Microbiologic profile of ceftibuten, a new oral cephalosporin.

The bactericidal activity of ceftibuten, alone and in combination with other drugs, has been assessed in vitro. The ability to induce a post-antibiotic effect (PAE), the rate of emergence of spontaneous resistant mutants, and the presence of Eagle's phenomenon were also investigated. Ceftibuten rapidly killed most Enterobacteriaceae, Haemophilus, Moraxella and Streptococcus species tested, including beta-lactamase-producing strains with over 90% cfu reduction after only 2 h.

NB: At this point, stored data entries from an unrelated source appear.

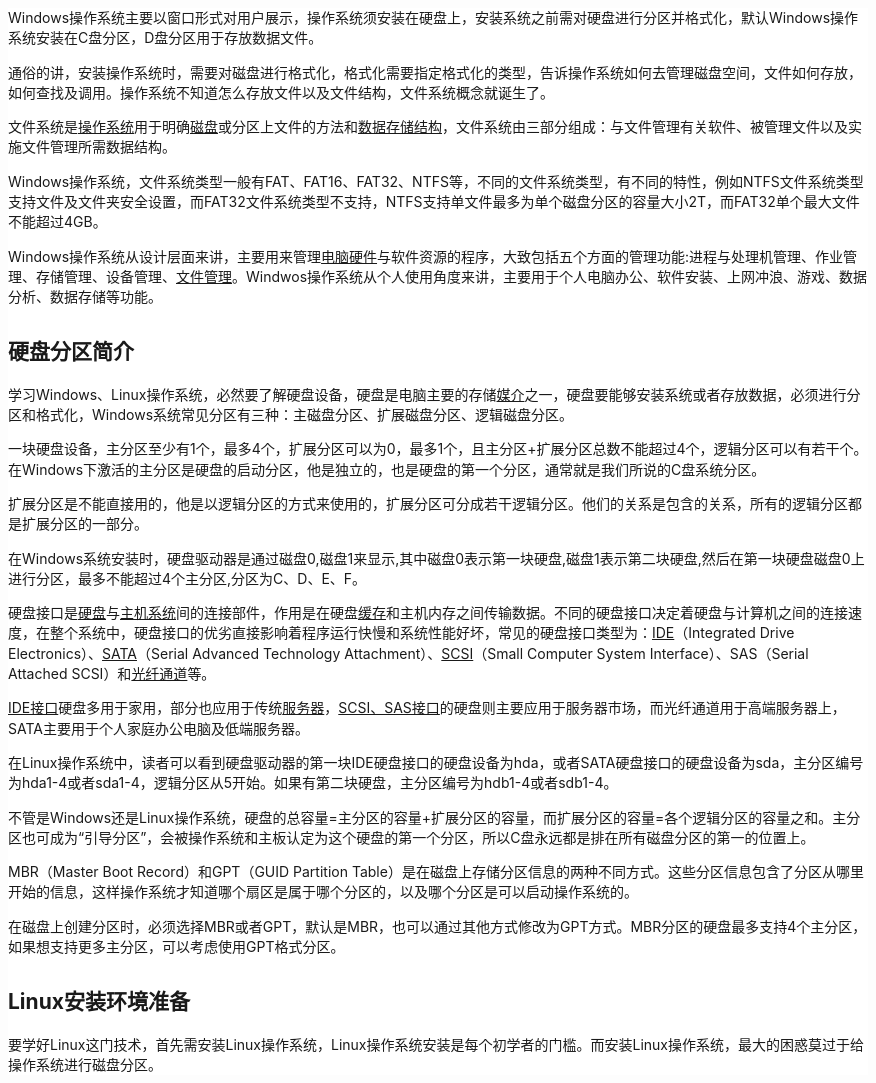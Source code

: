 Windows操作系统主要以窗口形式对用户展示，操作系统须安装在硬盘上，安装系统之前需对硬盘进行分区并格式化，默认Windows操作系统安装在C盘分区，D盘分区用于存放数据文件。

通俗的讲，安装操作系统时，需要对磁盘进行格式化，格式化需要指定格式化的类型，告诉操作系统如何去管理磁盘空间，文件如何存放，如何查找及调用。操作系统不知道怎么存放文件以及文件结构，文件系统概念就诞生了。

文件系统是[操作系统](http://baike.baidu.com/view/880.htm)用于明确[磁盘](http://baike.baidu.com/view/157418.htm)或分区上文件的方法和[数据存储结构](http://baike.baidu.com/view/9900.htm)，文件系统由三部分组成：与文件管理有关软件、被管理文件以及实施文件管理所需数据结构。

Windows操作系统，文件系统类型一般有FAT、FAT16、FAT32、NTFS等，不同的文件系统类型，有不同的特性，例如NTFS文件系统类型支持文件及文件夹安全设置，而FAT32文件系统类型不支持，NTFS支持单文件最多为单个磁盘分区的容量大小2T，而FAT32单个最大文件不能超过4GB。

Windows操作系统从设计层面来讲，主要用来管理[电脑硬件](https://www.baidu.com/s?wd=%E7%94%B5%E8%84%91%E7%A1%AC%E4%BB%B6&tn=44039180_cpr&fenlei=mv6quAkxTZn0IZRqIHckPjm4nH00T1d-mH04uAR1nWRdnyn3nvf0IAYqnWm3PW64rj0d0AP8IA3qPjfsn1bkrjKxmLKz0ZNzUjdCIZwsrBtEXh9GuA7EQhF9pywdQhPEUiqkIyN1IA-EUBtknjfdrjnznjfsPHDsPWb4nHT4)与软件资源的程序，大致包括五个方面的管理功能:进程与处理机管理、作业管理、存储管理、设备管理、[文件管理](https://www.baidu.com/s?wd=%E6%96%87%E4%BB%B6%E7%AE%A1%E7%90%86&tn=44039180_cpr&fenlei=mv6quAkxTZn0IZRqIHckPjm4nH00T1d-mH04uAR1nWRdnyn3nvf0IAYqnWm3PW64rj0d0AP8IA3qPjfsn1bkrjKxmLKz0ZNzUjdCIZwsrBtEXh9GuA7EQhF9pywdQhPEUiqkIyN1IA-EUBtknjfdrjnznjfsPHDsPWb4nHT4)。Windwos操作系统从个人使用角度来讲，主要用于个人电脑办公、软件安装、上网冲浪、游戏、数据分析、数据存储等功能。

## 硬盘分区简介

学习Windows、Linux操作系统，必然要了解硬盘设备，硬盘是电脑主要的存储[媒介](http://baike.baidu.com/item/%E5%AA%92%E4%BB%8B)之一，硬盘要能够安装系统或者存放数据，必须进行分区和格式化，Windows系统常见分区有三种：主磁盘分区、扩展磁盘分区、逻辑磁盘分区。

一块硬盘设备，主分区至少有1个，最多4个，扩展分区可以为0，最多1个，且主分区+扩展分区总数不能超过4个，逻辑分区可以有若干个。在Windows下激活的主分区是硬盘的启动分区，他是独立的，也是硬盘的第一个分区，通常就是我们所说的C盘系统分区。

扩展分区是不能直接用的，他是以逻辑分区的方式来使用的，扩展分区可分成若干逻辑分区。他们的关系是包含的关系，所有的逻辑分区都是扩展分区的一部分。

在Windows系统安装时，硬盘驱动器是通过磁盘0,磁盘1来显示,其中磁盘0表示第一块硬盘,磁盘1表示第二块硬盘,然后在第一块硬盘磁盘0上进行分区，最多不能超过4个主分区,分区为C、D、E、F。

硬盘接口是[硬盘](http://baike.baidu.com/item/%E7%A1%AC%E7%9B%98)与[主机系统](http://baike.baidu.com/item/%E4%B8%BB%E6%9C%BA%E7%B3%BB%E7%BB%9F)间的连接部件，作用是在硬盘[缓存](http://baike.baidu.com/item/%E7%BC%93%E5%AD%98)和主机内存之间传输数据。不同的硬盘接口决定着硬盘与计算机之间的连接速度，在整个系统中，硬盘接口的优劣直接影响着程序运行快慢和系统性能好坏，常见的硬盘接口类型为：[IDE](http://baike.baidu.com/item/IDE)（Integrated Drive Electronics）、[SATA](http://baike.baidu.com/item/SATA)（Serial Advanced Technology Attachment）、[SCSI](http://baike.baidu.com/item/SCSI)（Small Computer System Interface）、SAS（Serial Attached SCSI）和[光纤通道](http://baike.baidu.com/item/%E5%85%89%E7%BA%A4%E9%80%9A%E9%81%93)等。

[IDE接口](http://baike.baidu.com/item/IDE%E6%8E%A5%E5%8F%A3)硬盘多用于家用，部分也应用于传统[服务器](http://baike.baidu.com/item/%E6%9C%8D%E5%8A%A1%E5%99%A8)，[SCSI、SAS接口](http://baike.baidu.com/item/SCSI%E6%8E%A5%E5%8F%A3)的硬盘则主要应用于服务器市场，而光纤通道用于高端服务器上，SATA主要用于个人家庭办公电脑及低端服务器。

在Linux操作系统中，读者可以看到硬盘驱动器的第一块IDE硬盘接口的硬盘设备为hda，或者SATA硬盘接口的硬盘设备为sda，主分区编号为hda1-4或者sda1-4，逻辑分区从5开始。如果有第二块硬盘，主分区编号为hdb1-4或者sdb1-4。

不管是Windows还是Linux操作系统，硬盘的总容量=主分区的容量+扩展分区的容量，而扩展分区的容量=各个逻辑分区的容量之和。主分区也可成为“引导分区”，会被操作系统和主板认定为这个硬盘的第一个分区，所以C盘永远都是排在所有磁盘分区的第一的位置上。

MBR（Master Boot Record）和GPT（GUID Partition Table）是在磁盘上存储分区信息的两种不同方式。这些分区信息包含了分区从哪里开始的信息，这样操作系统才知道哪个扇区是属于哪个分区的，以及哪个分区是可以启动操作系统的。

在磁盘上创建分区时，必须选择MBR或者GPT，默认是MBR，也可以通过其他方式修改为GPT方式。MBR分区的硬盘最多支持4个主分区，如果想支持更多主分区，可以考虑使用GPT格式分区。

## Linux安装环境准备

要学好Linux这门技术，首先需安装Linux操作系统，Linux操作系统安装是每个初学者的门槛。而安装Linux操作系统，最大的困惑莫过于给操作系统进行磁盘分区。
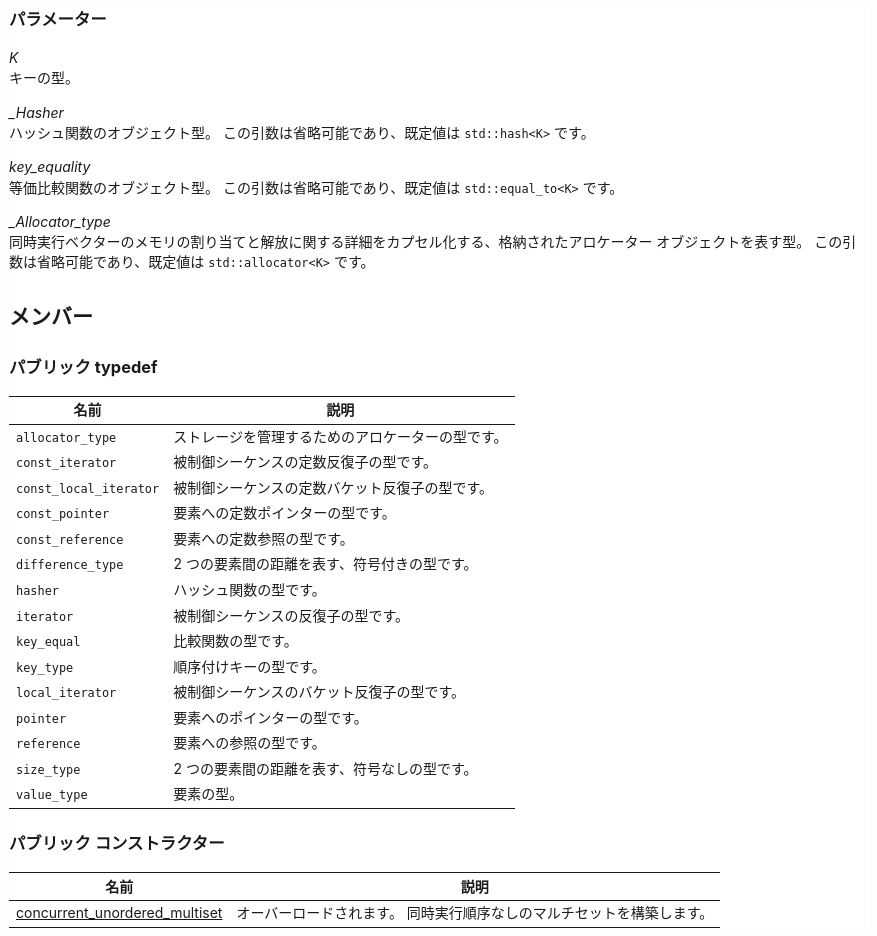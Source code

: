 ### <a name="parameters"></a>パラメーター

*K*<br/>
キーの型。

*_Hasher*<br/>
ハッシュ関数のオブジェクト型。 この引数は省略可能であり、既定値は `std::hash<K>` です。

*key_equality*<br/>
等価比較関数のオブジェクト型。 この引数は省略可能であり、既定値は `std::equal_to<K>` です。

*_Allocator_type*<br/>
同時実行ベクターのメモリの割り当てと解放に関する詳細をカプセル化する、格納されたアロケーター オブジェクトを表す型。 この引数は省略可能であり、既定値は `std::allocator<K>` です。

## <a name="members"></a>メンバー

### <a name="public-typedefs"></a>パブリック typedef

|名前|説明|
|----------|-----------------|
|`allocator_type`|ストレージを管理するためのアロケーターの型です。|
|`const_iterator`|被制御シーケンスの定数反復子の型です。|
|`const_local_iterator`|被制御シーケンスの定数バケット反復子の型です。|
|`const_pointer`|要素への定数ポインターの型です。|
|`const_reference`|要素への定数参照の型です。|
|`difference_type`|2 つの要素間の距離を表す、符号付きの型です。|
|`hasher`|ハッシュ関数の型です。|
|`iterator`|被制御シーケンスの反復子の型です。|
|`key_equal`|比較関数の型です。|
|`key_type`|順序付けキーの型です。|
|`local_iterator`|被制御シーケンスのバケット反復子の型です。|
|`pointer`|要素へのポインターの型です。|
|`reference`|要素への参照の型です。|
|`size_type`|2 つの要素間の距離を表す、符号なしの型です。|
|`value_type`|要素の型。|

### <a name="public-constructors"></a>パブリック コンストラクター

|名前|説明|
|----------|-----------------|
|[concurrent_unordered_multiset](#ctor)|オーバーロードされます。 同時実行順序なしのマルチセットを構築します。|
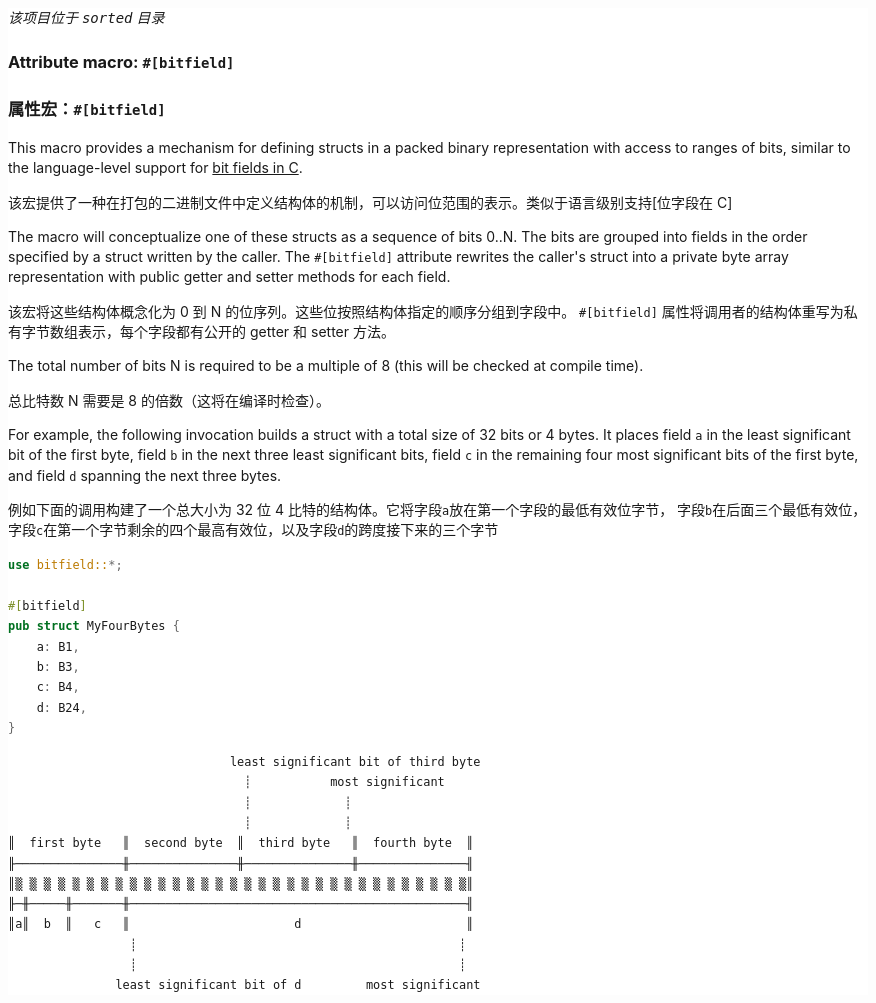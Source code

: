 _该项目位于 <kbd>sorted</kbd> 目录_

### Attribute macro: `#[bitfield]`

### 属性宏：`#[bitfield]`

This macro provides a mechanism for defining structs in a packed binary
representation with access to ranges of bits, similar to the language-level
support for [bit fields in C].

该宏提供了一种在打包的二进制文件中定义结构体的机制，可以访问位范围的表示。类似于语言级别支持[位字段在 C]

[bit fields in C]: https://en.cppreference.com/w/cpp/language/bit_field

The macro will conceptualize one of these structs as a sequence of bits 0..N.
The bits are grouped into fields in the order specified by a struct written by
the caller. The `#[bitfield]` attribute rewrites the caller's struct into a
private byte array representation with public getter and setter methods for each
field.

该宏将这些结构体概念化为 0 到 N 的位序列。这些位按照结构体指定的顺序分组到字段中。
`#[bitfield]` 属性将调用者的结构体重写为私有字节数组表示，每个字段都有公开的 getter 和 setter 方法。

The total number of bits N is required to be a multiple of 8 (this will be
checked at compile time).

总比特数 N 需要是 8 的倍数（这将在编译时检查）。

For example, the following invocation builds a struct with a total size of 32
bits or 4 bytes. It places field `a` in the least significant bit of the first
byte, field `b` in the next three least significant bits, field `c` in the
remaining four most significant bits of the first byte, and field `d` spanning
the next three bytes.

例如下面的调用构建了一个总大小为 32 位 4 比特的结构体。它将字段`a`放在第一个字段的最低有效位字节，
字段`b`在后面三个最低有效位，字段`c`在第一个字节剩余的四个最高有效位，以及字段`d`的跨度接下来的三个字节

```rust
use bitfield::*;

#[bitfield]
pub struct MyFourBytes {
    a: B1,
    b: B3,
    c: B4,
    d: B24,
}
```

```
                               least significant bit of third byte
                                 ┊           most significant
                                 ┊             ┊
                                 ┊             ┊
║  first byte   ║  second byte  ║  third byte   ║  fourth byte  ║
╟───────────────╫───────────────╫───────────────╫───────────────╢
║▒ ▒ ▒ ▒ ▒ ▒ ▒ ▒ ▒ ▒ ▒ ▒ ▒ ▒ ▒ ▒ ▒ ▒ ▒ ▒ ▒ ▒ ▒ ▒ ▒ ▒ ▒ ▒ ▒ ▒ ▒ ▒║
╟─╫─────╫───────╫───────────────────────────────────────────────╢
║a║  b  ║   c   ║                       d                       ║
                 ┊                                             ┊
                 ┊                                             ┊
               least significant bit of d         most significant
```


[builder pattern]: https://en.wikipedia.org/wiki/Builder_pattern
[`std::process::Command`]: https://doc.rust-lang.org/std/process/struct.Command.html
[`std::fmt::Debug`]: https://doc.rust-lang.org/std/fmt/trait.Debug.html
[Serde]: https://serde.rs/
[trybuild]: https://github.com/dtolnay/trybuild
[cargo expand]: https://github.com/dtolnay/cargo-expand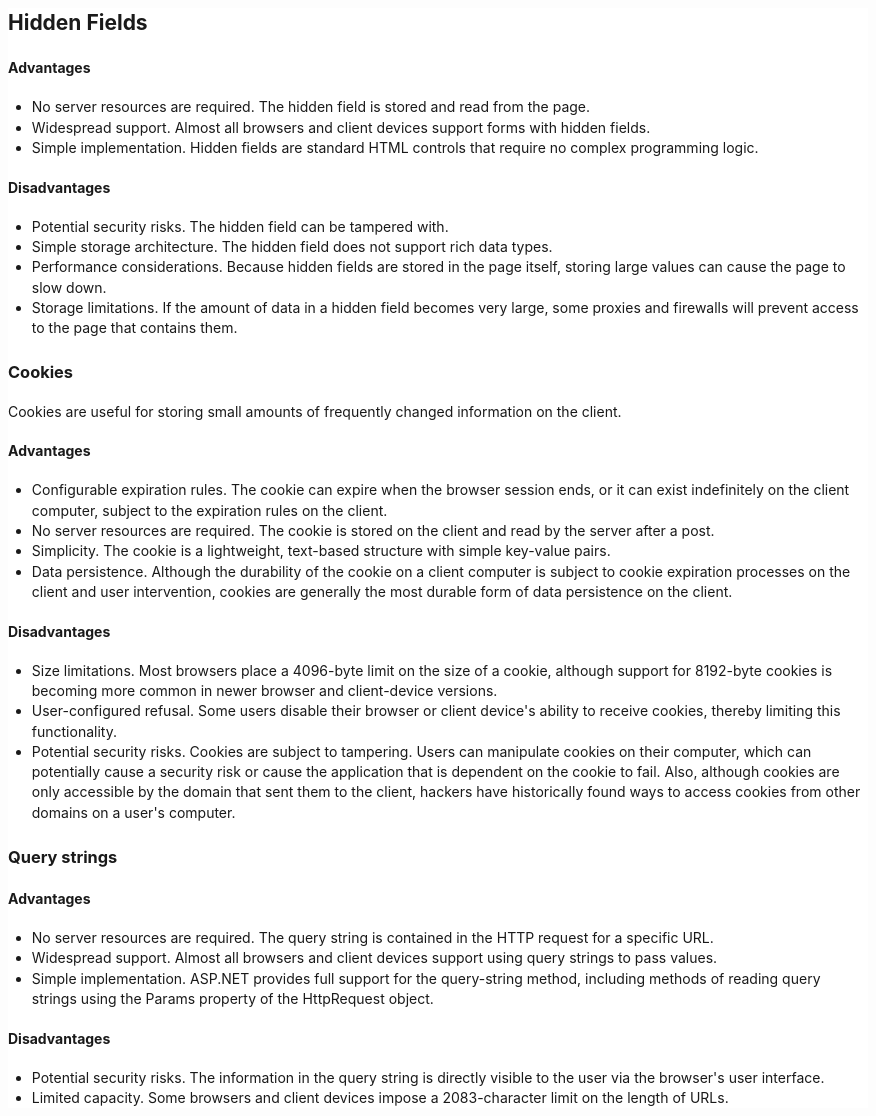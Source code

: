 ## Hidden Fields
#### Advantages
* No server resources are required. The hidden field is stored and read from the page.
* Widespread support. Almost all browsers and client devices support forms with hidden fields.
* Simple implementation. Hidden fields are standard HTML controls that require no complex programming logic.

#### Disadvantages
* Potential security risks. The hidden field can be tampered with.
* Simple storage architecture. The hidden field does not support rich data types.
* Performance considerations. Because hidden fields are stored in the page itself, storing large values can cause the page to slow down.
* Storage limitations. If the amount of data in a hidden field becomes very large, some proxies and firewalls will prevent access to the page that contains them.

### Cookies
Cookies are useful for storing small amounts of frequently changed information on the client.

#### Advantages
* Configurable expiration rules.  The cookie can expire when the browser session ends, or it can exist indefinitely on the client computer, subject to the expiration rules on the client.
* No server resources are required. The cookie is stored on the client and read by the server after a post.
* Simplicity. The cookie is a lightweight, text-based structure with simple key-value pairs.
* Data persistence. Although the durability of the cookie on a client computer is subject to cookie expiration processes on the client and user intervention, cookies are generally the most durable form of data persistence on the client.

#### Disadvantages
* Size limitations. Most browsers place a 4096-byte limit on the size of a cookie, although support for 8192-byte cookies is becoming more common in newer browser and client-device versions.
* User-configured refusal. Some users disable their browser or client device's ability to receive cookies, thereby limiting this functionality.
* Potential security risks. Cookies are subject to tampering. Users can manipulate cookies on their computer, which can potentially cause a security risk or cause the application that is dependent on the cookie to fail. Also, although cookies are only accessible by the domain that sent them to the client, hackers have historically found ways to access cookies from other domains on a user's computer.

### Query strings
#### Advantages
* No server resources are required. The query string is contained in the HTTP request for a specific URL.
* Widespread support. Almost all browsers and client devices support using query strings to pass values.
* Simple implementation. ASP.NET provides full support for the query-string method, including methods of reading query strings using the Params property of the HttpRequest object.

#### Disadvantages
* Potential security risks. The information in the query string is directly visible to the user via the browser's user interface.
* Limited capacity. Some browsers and client devices impose a 2083-character limit on the length of URLs.
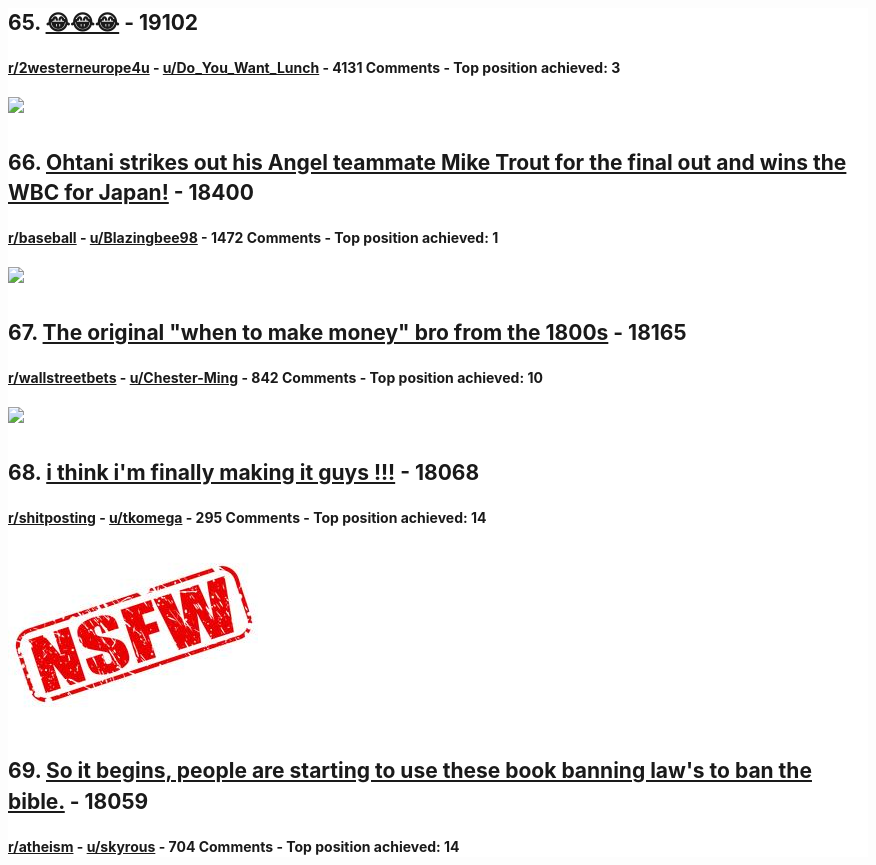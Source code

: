 ## 65. [😂😂😂](http://reddit.com/r/2westerneurope4u/comments/11xb3sy/_/) - 19102
#### [r/2westerneurope4u](http://reddit.com/r/2westerneurope4u) - [u/Do_You_Want_Lunch](http://reddit.com/u/Do_You_Want_Lunch) - 4131 Comments - Top position achieved: 3

<a href="https://i.redd.it/3yjwqkhyh3pa1.jpg"><img src="https://b.thumbs.redditmedia.com/iMgaOQwEVgun77QhH7xk9JAhcXK-XYUGLgoMMmDT-CY.jpg"></img></a>

## 66. [Ohtani strikes out his Angel teammate Mike Trout for the final out and wins the WBC for Japan!](http://reddit.com/r/baseball/comments/11y49dp/ohtani_strikes_out_his_angel_teammate_mike_trout/) - 18400
#### [r/baseball](http://reddit.com/r/baseball) - [u/Blazingbee98](http://reddit.com/u/Blazingbee98) - 1472 Comments - Top position achieved: 1

<a href="https://streamable.com/h73n0f"><img src="https://b.thumbs.redditmedia.com/KANVFNNCGx0gMDroAru5HaRFW0C8Rm-qOaXQRhQ2LTw.jpg"></img></a>

## 67. [The original "when to make money" bro from the 1800s](http://reddit.com/r/wallstreetbets/comments/11xfr3x/the_original_when_to_make_money_bro_from_the_1800s/) - 18165
#### [r/wallstreetbets](http://reddit.com/r/wallstreetbets) - [u/Chester-Ming](http://reddit.com/u/Chester-Ming) - 842 Comments - Top position achieved: 10

<a href="https://i.redd.it/1psr2wh983pa1.jpg"><img src="https://b.thumbs.redditmedia.com/ulXp9yW9c3JwbzxFUGxsprRqPuvuJJ_mZ3Frk6rnMrA.jpg"></img></a>

## 68. [i think i'm finally making it guys !!!](http://reddit.com/r/shitposting/comments/11xts2i/i_think_im_finally_making_it_guys/) - 18068
#### [r/shitposting](http://reddit.com/r/shitposting) - [u/tkomega](http://reddit.com/u/tkomega) - 295 Comments - Top position achieved: 14

<a href="https://i.redd.it/7t7ia43j37pa1.jpg"><img src="https://github.com/mgerb/top-of-reddit/raw/master/nsfw.jpg"></img></a>

## 69. [So it begins, people are starting to use these book banning law's to ban the bible.](http://reddit.com/r/atheism/comments/11xiysh/so_it_begins_people_are_starting_to_use_these/) - 18059
#### [r/atheism](http://reddit.com/r/atheism) - [u/skyrous](http://reddit.com/u/skyrous) - 704 Comments - Top position achieved: 14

Using chequerboard and time-kill tests, ceftibuten was found to react synergistically with aminoglycosides, and to give an indifferent response with ofloxacin against a large number of Gram-negative aerobes and streptococci. Antagonism was never observed. Ceftibuten induced a PAE of approximately 1 h on S. pneumoniae. As expected, no PAE was observed with Gram-negative species. Spontaneous emergence of ceftibuten-resistant strains exposed to supra-MICs of the drug was rare (< or = 10(-8)) in all pathogens tested. No marked Eagle effect was detected when bacteria were treated with ceftibuten at concentrations exceeding 100-fold their MICs. This rules out the possibility that in vivo the high concentrations of ceftibuten reached in the urinary tract may hinder its excellent bactericidal activity.